Exercise: Determine the number of lines of the records below that include "List". Respond with the number and no other text.
::: Information provided
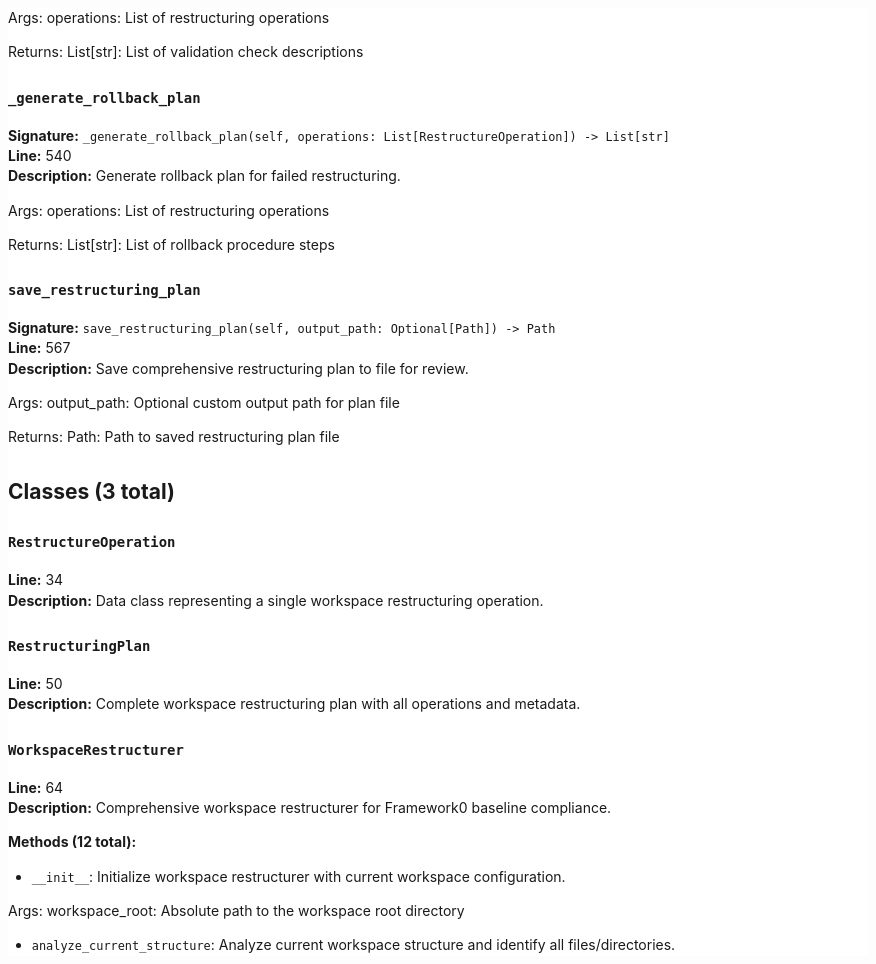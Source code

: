 Args:
    operations: List of restructuring operations
    
Returns:
    List[str]: List of validation check descriptions

### `_generate_rollback_plan`

**Signature:** `_generate_rollback_plan(self, operations: List[RestructureOperation]) -> List[str]`  
**Line:** 540  
**Description:** Generate rollback plan for failed restructuring.

Args:
    operations: List of restructuring operations
    
Returns:
    List[str]: List of rollback procedure steps

### `save_restructuring_plan`

**Signature:** `save_restructuring_plan(self, output_path: Optional[Path]) -> Path`  
**Line:** 567  
**Description:** Save comprehensive restructuring plan to file for review.

Args:
    output_path: Optional custom output path for plan file
    
Returns:
    Path: Path to saved restructuring plan file


## Classes (3 total)

### `RestructureOperation`

**Line:** 34  
**Description:** Data class representing a single workspace restructuring operation.

### `RestructuringPlan`

**Line:** 50  
**Description:** Complete workspace restructuring plan with all operations and metadata.

### `WorkspaceRestructurer`

**Line:** 64  
**Description:** Comprehensive workspace restructurer for Framework0 baseline compliance.

**Methods (12 total):**
- `__init__`: Initialize workspace restructurer with current workspace configuration.

Args:
    workspace_root: Absolute path to the workspace root directory
- `analyze_current_structure`: Analyze current workspace structure and identify all files/directories.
::::::
Problem solution: 5